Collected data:
<<<<
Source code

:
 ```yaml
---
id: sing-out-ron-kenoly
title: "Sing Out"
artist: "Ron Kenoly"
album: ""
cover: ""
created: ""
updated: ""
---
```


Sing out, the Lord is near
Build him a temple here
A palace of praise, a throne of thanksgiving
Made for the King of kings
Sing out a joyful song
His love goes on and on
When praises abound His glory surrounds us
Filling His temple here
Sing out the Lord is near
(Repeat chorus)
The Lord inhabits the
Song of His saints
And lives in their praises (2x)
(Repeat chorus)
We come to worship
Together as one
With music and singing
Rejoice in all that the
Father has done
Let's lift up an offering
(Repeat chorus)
>>>>
Whenever a line above includes the string "near", copy it.

** Solution **
Sing out, the Lord is near
Sing out the Lord is near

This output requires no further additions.